Bloom & Bust
Shara Hughes at Rachel Uffner
The proliferation of flower paintings in the 17th century Netherlands can be explained by a confluence of factors, among them the tulip craze and the rise of the middle class (and with it an uptick in the trade of consumable goods), but no explanation is so visually and philosophically delicious as the Calvinist obsession with morality and mortality, which gave rise to the golden age of vanitas painting. Though its symbols are sometimes heavy handed (A skull on a stack of books? A just snuffed out candle? Whatever could they mean?), vanitas ensured that no matter the blooming life apparent in each bouquet, hidden within it were signs of decay. The more time the viewer spends with these paintings the more they give, revealing mites nibbling on leaves and thorny stems glinting beneath the vase’s exquisitely rendered glass, suggesting death and danger are always closer at hand than you might believe.

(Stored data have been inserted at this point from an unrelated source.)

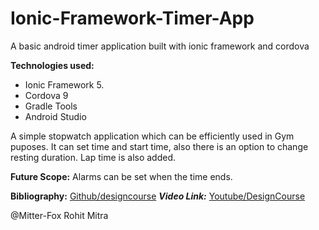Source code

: # Ionic-Framework-Timer-App
A basic android timer application built with ionic framework and cordova

**Technologies used:**
- Ionic Framework 5.
- Cordova 9
- Gradle Tools
- Android Studio

A simple stopwatch application which can be efficiently used in Gym puposes. It can set time and start time, also there is an option to change resting duration. Lap time is also added.

**Future Scope:**
Alarms can be set when the time ends.

**Bibliography:** [Github/designcourse](https://github.com/designcourse/ionic-4-crash-course-project-restrr)
***Video Link:*** [Youtube/DesignCourse](https://www.youtube.com/watch?v=qTdwUpQRptc)

@Mitter-Fox
Rohit Mitra
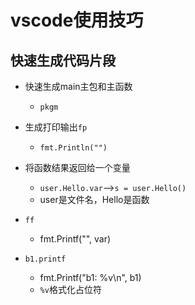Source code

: # vscode使用技巧

## 快速生成代码片段

- 快速生成main主包和主函数
  - `pkgm`

- 生成打印输出`fp`
  - `fmt.Println("")`
- 将函数结果返回给一个变量
  - `user.Hello.var`—>`s = user.Hello()`
  - user是文件名，Hello是函数
- `ff`
  - fmt.Printf("", var)
- `b1.printf`
  - fmt.Printf("b1: %v\n", b1)
  - `%v`格式化占位符
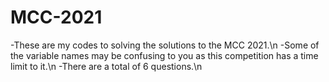 # MCC-2021
-These are my codes to solving the solutions to the MCC 2021.\n
-Some of the variable names may be confusing to you as this competition has a time limit to it.\n
-There are a total of 6 questions.\n
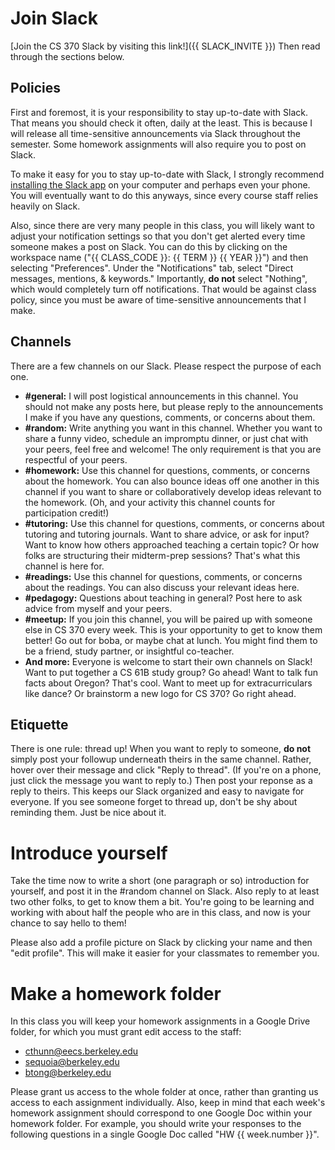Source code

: # Join Slack

[Join the CS 370 Slack by visiting this link!]({{ SLACK_INVITE }}) Then read through the sections below.

## Policies

First and foremost, it is your responsibility to stay up-to-date with Slack. That means you should check it often, daily at the least. This is because I will release all time-sensitive announcements via Slack throughout the semester. Some homework assignments will also require you to post on Slack.

To make it easy for you to stay up-to-date with Slack, I strongly recommend [installing the Slack app](https://slack.com/downloads/) on your computer and perhaps even your phone. You will eventually want to do this anyways, since every course staff relies heavily on Slack.

Also, since there are very many people in this class, you will likely want to adjust your notification settings so that you don't get alerted every time someone makes a post on Slack. You can do this by clicking on the workspace name ("{{ CLASS_CODE }}: {{ TERM }} {{ YEAR }}") and then selecting "Preferences". Under the "Notifications" tab, select "Direct messages, mentions, & keywords." Importantly, **do not** select "Nothing", which would completely turn off notifications. That would be against class policy, since you must be aware of time-sensitive announcements that I make.

## Channels

There are a few channels on our Slack. Please respect the purpose of each one.

* **#general:** I will post logistical announcements in this channel. You should not make any posts here, but please reply to the announcements I make if you have any questions, comments, or concerns about them.
* **#random:** Write anything you want in this channel. Whether you want to share a funny video, schedule an impromptu dinner, or just chat with your peers, feel free and welcome! The only requirement is that you are respectful of your peers.
* **#homework:** Use this channel for questions, comments, or concerns about the homework. You can also bounce ideas off one another in this channel if you want to share or collaboratively develop ideas relevant to the homework. (Oh, and your activity this channel counts for participation credit!)
* **#tutoring:** Use this channel for questions, comments, or concerns about tutoring and tutoring journals. Want to share advice, or ask for input? Want to know how others approached teaching a certain topic? Or how folks are structuring their midterm-prep sessions? That's what this channel is here for.
* **#readings:** Use this channel for questions, comments, or concerns about the readings. You can also discuss your relevant ideas here.
* **#pedagogy:** Questions about teaching in general? Post here to ask advice from myself and your peers.
* **#meetup:** If you join this channel, you will be paired up with someone else in CS 370 every week. This is your opportunity to get to know them better! Go out for boba, or maybe chat at lunch. You might find them to be a friend, study partner, or insightful co-teacher.
* **And more:** Everyone is welcome to start their own channels on Slack! Want to put together a CS 61B study group? Go ahead! Want to talk fun facts about Oregon? That's cool. Want to meet up for extracurriculars like dance? Or brainstorm a new logo for CS 370? Go right ahead.

## Etiquette

There is one rule: thread up! When you want to reply to someone, **do not** simply post your followup underneath theirs in the same channel. Rather, hover over their message and click "Reply to thread". (If you're on a phone, just click the message you want to reply to.) Then post your reponse as a reply to theirs. This keeps our Slack organized and easy to navigate for everyone. If you see someone forget to thread up, don't be shy about reminding them. Just be nice about it.

# Introduce yourself

Take the time now to write a short (one paragraph or so) introduction for yourself, and post it in the #random channel on Slack. Also reply to at least two other folks, to get to know them a bit. You're going to be learning and working with about half the people who are in this class, and now is your chance to say hello to them!

Please also add a profile picture on Slack by clicking your name and then "edit profile". This will make it easier for your classmates to remember you.

# Make a homework folder

In this class you will keep your homework assignments in a Google Drive folder, for which you must grant edit access to the staff:

* [cthunn@eecs.berkeley.edu](mailto:cthunn@eecs.berkeley.edu)
* [sequoia@berkeley.edu](mailto:sequoia@berkeley.edu)
* [btong@berkeley.edu](mailto:btong@berkeley.edu)

Please grant us access to the whole folder at once, rather than granting us access to each assignment individually. Also, keep in mind that each week's homework assignment should correspond to one Google Doc within your homework folder. For example, you should write your responses to the following questions in a single Google Doc called "HW {{ week.number }}".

The same might be said of Shara Hughes’s 21st century take on the genre now on view at Rachel Uffner, as the vibrant color of her canvases gives way to melting forms which droop their way into sickly abstraction. This menace is hinted at in the press release, which calls attention to Naked Lady, a painting of the amaryllis belladonna flower that masks its poison with its enticing deep purple petals. (Dutch flower painters similarly embedded paintings with meaning by carefully choosing the species of flowers for their symbolic resonances.)
Upstairs hang a few overtly dark canvases–– Private Life is a close-up of flowers rendered in the same lush purples as downstairs, while I Got You Babe feels like lovers dancing as the city burns behind them––but it was in front of one swirling pastel colored work that everything clicked. In My Organized Flare, which appeared to be a riff on Georgia O’Keeffe (from whom we have another set of iconic flower paintings), thin vines pirouette, taking advantage of the entire canvas. The possible vulgarity of this painting, a line that O’Keeffe never approached (how could she? She famously denied all associations with the yonic in her canvases), is communicated in its surrounding elements, snake like vines whipping around in space. Its lush pastels seemed to laugh at me, lost in psychedelic reverie.
Perhaps initially blinded by the lusciousness of Naked Lady, whose overt danger thrust the other more vibrant works surrounding it into the realm of the more traditional flowers of Van Gogh and Monet, it was not until I returned from upstairs that I felt the fullness of these larger canvases’ putrefaction.
With My Organized Flare in mind, downstairs took on a valence of decline. Though moments of clarity try to revive these works (as in the Joan Mitchell-like swipes of white paint surrounding the central image in Earthly Delights and the Alma Thomas-like layered hyphens of color in the upper right corner of Force Field) they fail to save them, perhaps the more for their contrasting presence. The colors are just off, as fresh greens lie on beds of browns and muddy oranges.
These bouquets are gaseous, releasing the methane of decay. Much more dangerous than they initially appear, they threaten to combust.